Сплошь и рядом приходится сталкиваться с текстами, где постмодернистская футуристика оценивается либо бескомпромиссно негативно, либо апологетически, так что ощущается явный дефицит неангажированной рефлексии. Это, впрочем, происходит еще и потому, что социальный Постмодерн — несложившаяся, проектируемая среда, и полноценные, устойчивые, тем более общепризнанные представления о ней также не сложились. Мы листаем страницы, читаем сценарий, но еще не видим пьесы — слыша вполуха какую-то увертюру, да и ту прерываемую возгласами собравшейся публики и техническими накладками устроителей действа. Слишком дискурсивно это поле, к тому же усеянное особыми минами и огражденное своеобразными интеллектуальными “растяжками”.

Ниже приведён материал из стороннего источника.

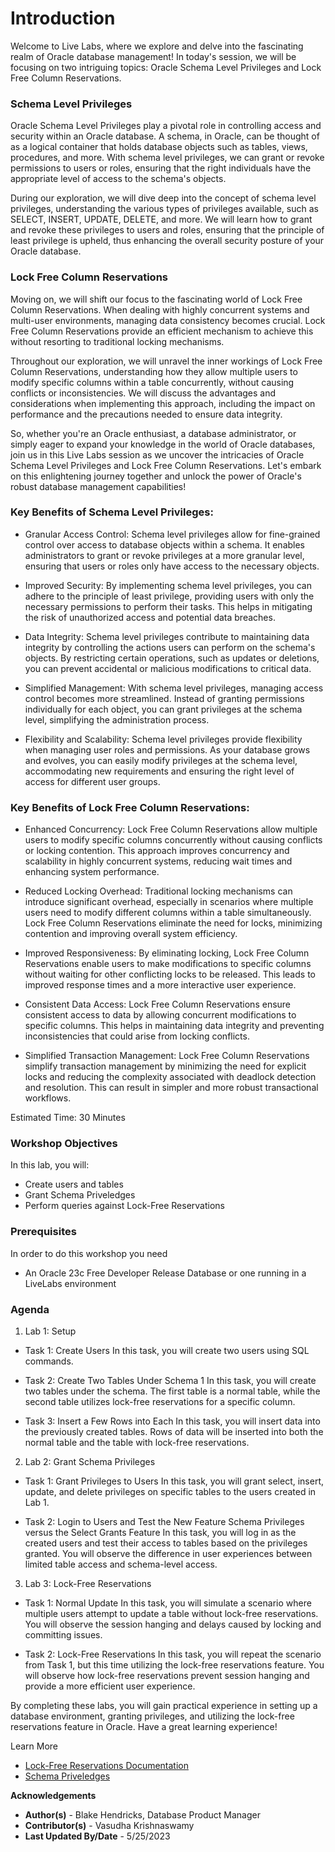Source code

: 
# **Introduction**

Welcome to Live Labs, where we explore and delve into the fascinating realm of Oracle database management! In today's session, we will be focusing on two intriguing topics: Oracle Schema Level Privileges and Lock Free Column Reservations.

### **Schema Level Privileges**

Oracle Schema Level Privileges play a pivotal role in controlling access and security within an Oracle database. A schema, in Oracle, can be thought of as a logical container that holds database objects such as tables, views, procedures, and more. With schema level privileges, we can grant or revoke permissions to users or roles, ensuring that the right individuals have the appropriate level of access to the schema's objects.

During our exploration, we will dive deep into the concept of schema level privileges, understanding the various types of privileges available, such as SELECT, INSERT, UPDATE, DELETE, and more. We will learn how to grant and revoke these privileges to users and roles, ensuring that the principle of least privilege is upheld, thus enhancing the overall security posture of your Oracle database.

### **Lock Free Column Reservations**

Moving on, we will shift our focus to the fascinating world of Lock Free Column Reservations. When dealing with highly concurrent systems and multi-user environments, managing data consistency becomes crucial. Lock Free Column Reservations provide an efficient mechanism to achieve this without resorting to traditional locking mechanisms.

Throughout our exploration, we will unravel the inner workings of Lock Free Column Reservations, understanding how they allow multiple users to modify specific columns within a table concurrently, without causing conflicts or inconsistencies. We will discuss the advantages and considerations when implementing this approach, including the impact on performance and the precautions needed to ensure data integrity.

So, whether you're an Oracle enthusiast, a database administrator, or simply eager to expand your knowledge in the world of Oracle databases, join us in this Live Labs session as we uncover the intricacies of Oracle Schema Level Privileges and Lock Free Column Reservations. Let's embark on this enlightening journey together and unlock the power of Oracle's robust database management capabilities!

### **Key Benefits of Schema Level Privileges:**

* Granular Access Control: Schema level privileges allow for fine-grained control over access to database objects within a schema. It enables administrators to grant or revoke privileges at a more granular level, ensuring that users or roles only have access to the necessary objects.

* Improved Security: By implementing schema level privileges, you can adhere to the principle of least privilege, providing users with only the necessary permissions to perform their tasks. This helps in mitigating the risk of unauthorized access and potential data breaches.

* Data Integrity: Schema level privileges contribute to maintaining data integrity by controlling the actions users can perform on the schema's objects. By restricting certain operations, such as updates or deletions, you can prevent accidental or malicious modifications to critical data.

* Simplified Management: With schema level privileges, managing access control becomes more streamlined. Instead of granting permissions individually for each object, you can grant privileges at the schema level, simplifying the administration process.

* Flexibility and Scalability: Schema level privileges provide flexibility when managing user roles and permissions. As your database grows and evolves, you can easily modify privileges at the schema level, accommodating new requirements and ensuring the right level of access for different user groups.

### **Key Benefits of Lock Free Column Reservations:**

* Enhanced Concurrency: Lock Free Column Reservations allow multiple users to modify specific columns concurrently without causing conflicts or locking contention. This approach improves concurrency and scalability in highly concurrent systems, reducing wait times and enhancing system performance.

* Reduced Locking Overhead: Traditional locking mechanisms can introduce significant overhead, especially in scenarios where multiple users need to modify different columns within a table simultaneously. Lock Free Column Reservations eliminate the need for locks, minimizing contention and improving overall system efficiency.

* Improved Responsiveness: By eliminating locking, Lock Free Column Reservations enable users to make modifications to specific columns without waiting for other conflicting locks to be released. This leads to improved response times and a more interactive user experience.

* Consistent Data Access: Lock Free Column Reservations ensure consistent access to data by allowing concurrent modifications to specific columns. This helps in maintaining data integrity and preventing inconsistencies that could arise from locking conflicts.

* Simplified Transaction Management: Lock Free Column Reservations simplify transaction management by minimizing the need for explicit locks and reducing the complexity associated with deadlock detection and resolution. This can result in simpler and more robust transactional workflows.

Estimated Time: 30 Minutes


### **Workshop Objectives**

In this lab, you will:
* Create users and tables
* Grant Schema Priveledges
* Perform queries against Lock-Free Reservations

### **Prerequisites**

In order to do this workshop you need
* An Oracle 23c Free Developer Release Database or one running in a LiveLabs environment

### **Agenda**

1. Lab 1: Setup

* Task 1: Create Users
    In this task, you will create two users using SQL commands.

* Task 2: Create Two Tables Under Schema 1
    In this task, you will create two tables under the schema. The first table is a normal table, while the second table utilizes lock-free reservations for a specific column.

* Task 3: Insert a Few Rows into Each
    In this task, you will insert data into the previously created tables. Rows of data will be inserted into both the normal table and the table with lock-free reservations.

2. Lab 2: Grant Schema Privileges

* Task 1: Grant Privileges to Users
    In this task, you will grant select, insert, update, and delete privileges on specific tables to the users created in Lab 1.

* Task 2: Login to Users and Test the New Feature Schema Privileges versus the Select Grants Feature
    In this task, you will log in as the created users and test their access to tables based on the privileges granted. You will observe the difference in user experiences between limited table access and schema-level access.

3. Lab 3: Lock-Free Reservations

* Task 1: Normal Update
    In this task, you will simulate a scenario where multiple users attempt to update a table without lock-free reservations. You will observe the session hanging and delays caused by locking and committing issues.

* Task 2: Lock-Free Reservations
    In this task, you will repeat the scenario from Task 1, but this time utilizing the lock-free reservations feature. You will observe how lock-free reservations prevent session hanging and provide a more efficient user experience.

By completing these labs, you will gain practical experience in setting up a database environment, granting privileges, and utilizing the lock-free reservations feature in Oracle. Have a great learning experience!

Learn More

* [Lock-Free Reservations Documentation](https://docs.oracle.com/en/database/oracle/oracle-database/23/adfns/using-lock-free-reservation.html#GUID-60D87F8F-AD9B-40A6-BB3C-193FFF0E60BB)
* [Schema Priveledges](https://geodatamaster.com/2023/04/07/oracle-database-23c-schema-level-privileges/)

**Acknowledgements**

* **Author(s)** - Blake Hendricks, Database Product Manager
* **Contributor(s)** - Vasudha Krishnaswamy 
* **Last Updated By/Date** - 5/25/2023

По сути, мы живем в состоянии затянувшегося перехода, пребывая еще не в постмодернистском театре, но уже и не в колонном зале Модернити. То есть, как Мэри Поппинс, ощутив дуновение “восточного ветра”, переходим из одного ожидания в другое, хотя диапазон вероятных состояний у России, пожалуй, даже шире обозначенной выше дилеммы. Да и суть сводится не только к тому, что трансформируются такие категории как политика, экономика, культура: если проследить генезис феномена, то мутации подвергаются главным образом и в первую очередь наши “нравственные и волевые энергии”, наши мысли и чувства. А затем, соответственно, меняется и практика, и все, что с нею связано. Осмыслить новизну как целостное, к тому же определенным образом структурированное пространство, конечно, достаточно сложная задача уже сама по себе.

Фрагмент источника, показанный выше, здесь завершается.